When Mike Abrams enlisted in the United States Army after college, he began his long military service — on both active and reserve duty — as an attack helicopter repairman.
Through the years, he was deployed in support of operations Desert Storm and Iraqi Freedom, graduated from the Officer Candidate Program and has held multiple posts leading up to his future retirement as a lieutenant colonel in spring 2022.
Abrams and I met in 2009, when he was still in the Army’s inactive ready reserves and was also the director of fleet services for one of the largest propane companies in the U.S.
At the time, I was the owner of a bobtail manufacturing business that supplied trucks to his organization. From our earliest meetings, I could see Abrams had a work ethic and a personal style that would always serve him well with his coworkers and suppliers.
Although I had known Mike to be diligent and data-driven when we were discussing bobtails years ago, I’ve learned that his analytic mindset is a skill that bridges his multiple work projects.
His strengths as a fleet director and as an Army officer continued to develop in tandem as he applied his abilities to choreograph either trucks or people moving in concert. This past spring, he took on a new challenge to create and develop a fleet program for one of the fastest-growing propane companies in the U.S.
Clearly, his background prepared him well to take on this “dynamic, not static, process.” There’s a direct link; as Abrams says, “I developed a certain skill set in the Army that translates well to my work as fleet director.”
While in the reserves, Abrams experienced a few combat deployments and maintained his military certifications as an officer. His dedication to serving his country is admirable. Today he is proud to provide service to communities nationwide by bringing propane —
a clean-burning fuel alternative — to those folks who live beyond the grid.
He’s proud of propane’s environmental record as “a good niche fuel with a mature, established infrastructure. It’s one of the available solutions to climate challenges.”
He defines the industry as being “responsible stewards” of our environment and personally ensures his drivers are trained to conserve fuel, which saves significant dollars and carbon emissions.
As a fuel used in every state in the nation, propane creates a diverse choice of places to work and live. In Abrams’s case, having been moved around by the Army for years, he now appreciates settling down and is glad to call the Kansas City, Missouri, area home.
When asked about what keeps him motivated in the energy industry, he talked frankly about the dangers inherent in dealing with a hazardous material and how this fact has rightly resulted in the creation of a culture of safety.

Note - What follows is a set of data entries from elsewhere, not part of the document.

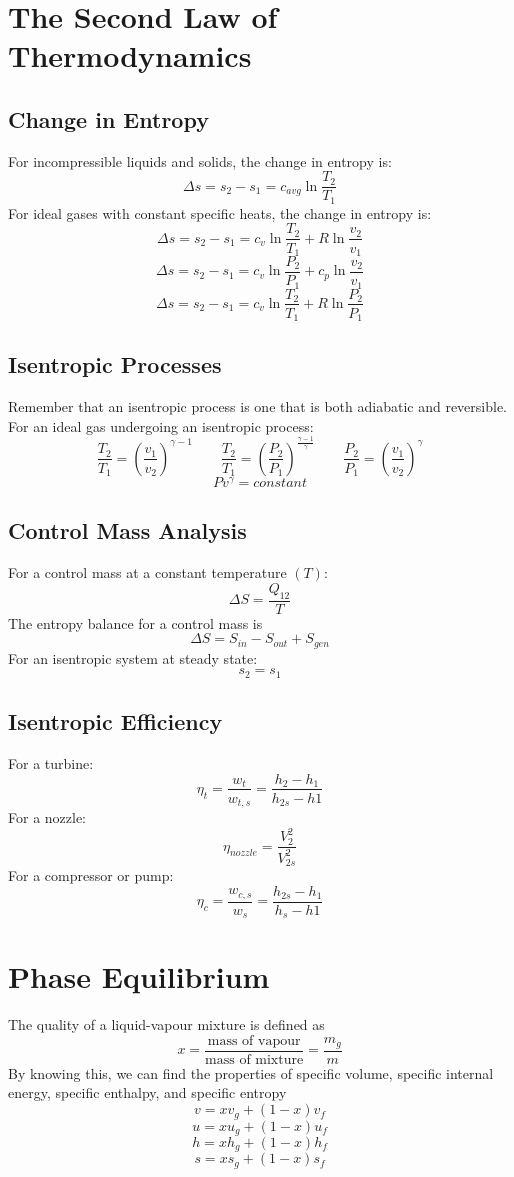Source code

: \documentclass[11pt]{article}
\begin{document}
\section{The Second Law of Thermodynamics}
\subsection{Change in Entropy}
For incompressible liquids and solids, the change in entropy is:
$$ \Delta s = s_2 - s_1 = c_{avg} \ln \frac{T_2}{T_1} $$
For ideal gases with constant specific heats, the change in entropy is:
$$ \Delta s = s_2 - s_1 = c_v \ln \frac{T_2}{T_1} + R\ln \frac{v_2}{v_1} $$
$$ \Delta s = s_2 - s_1 = c_v \ln \frac{P_2}{P_1} + c_p \ln \frac{v_2}{v_1} $$
$$  \Delta s = s_2 - s_1 = c_v \ln \frac{T_2}{T_1} + R\ln \frac{P_2}{P_1} $$
\subsection{Isentropic Processes}
Remember that an isentropic process is one that is both adiabatic and reversible. For an ideal gas undergoing an isentropic process:
$$ \frac{T_2}{T_1} = \left(\frac{v_1}{v_2}\right)^{\gamma - 1} \quad \quad \frac{T_2}{T_1} = \left(\frac{P_2}{P_1}\right)^{\frac{\gamma - 1}{\gamma}} \quad \quad \frac{P_2}{P_1} = \left(\frac{v_1}{v_2}\right)^{\gamma}$$
\smallskip
$$ Pv^\gamma = constant$$
\subsection{Control Mass Analysis}
For a control mass at a constant temperature $(T)$:
$$ \Delta S = \frac{Q_{12}}{T}$$
The entropy balance for a control mass is 
$$ \Delta S = S_{in} - S_{out} + S_{gen} $$
For an isentropic system at steady state:
$$ s_2 = s_1$$
\subsection{Isentropic Efficiency}
For a turbine:
$$ \eta_t = \frac{w_t}{w_{t,s}} = \frac{h_2 - h_1}{h_{2s} - h1}$$
For a nozzle:
$$ \eta_{nozzle} = \frac{V_2^2}{V_{2s}^2}$$
For a compressor or pump:
$$ \eta_c = \frac{w_{c,s}}{w_{s}} = \frac{h_{2s} - h_1}{h_s - h1}$$
\pagebreak
\section{Phase Equilibrium}
The quality of a liquid-vapour mixture is defined as
$$ x = \frac{\text{mass of vapour}}{\text{mass of mixture}} = \frac{m_g}{m} $$
By knowing this, we can find the properties of specific volume, specific internal energy, specific enthalpy, and specific entropy
$$ v = xv_g + (1-x)v_f$$
$$ u = xu_g + (1-x)u_f$$
$$ h = xh_g + (1-x)h_f$$
$$ s = xs_g + (1-x)s_f$$
\end{document}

In the military, people are trained to be safe, and that emphasis instilled safety in Abrams’s life on the job and at home, too. He brings a “safety first” policy to his work as a fleet director.
From his first words to me about his concurrent military and civilian careers, Abrams talked about the importance of teams and how “everyone has to pull their weight.”
He “started in the military in the trenches, turning wrenches” and learned discipline, leadership, tenacity and flexibility. Abrams sees the possibility for ex-military personnel to become part of a winning team within the military-friendly propane industry. Truck drivers, service technicians and fuel handlers, as well as dispatchers, customer service reps, management and office people are all needed.
For example, it’s “not hard for a driver with a Class A commercial driver’s license to get a hazmat endorsement if you already have a security clearance.” He suggests you may use your developed skill sets or apply more training to learn new ones. This industry’s employment opportunities can “dovetail very nicely with your military background.”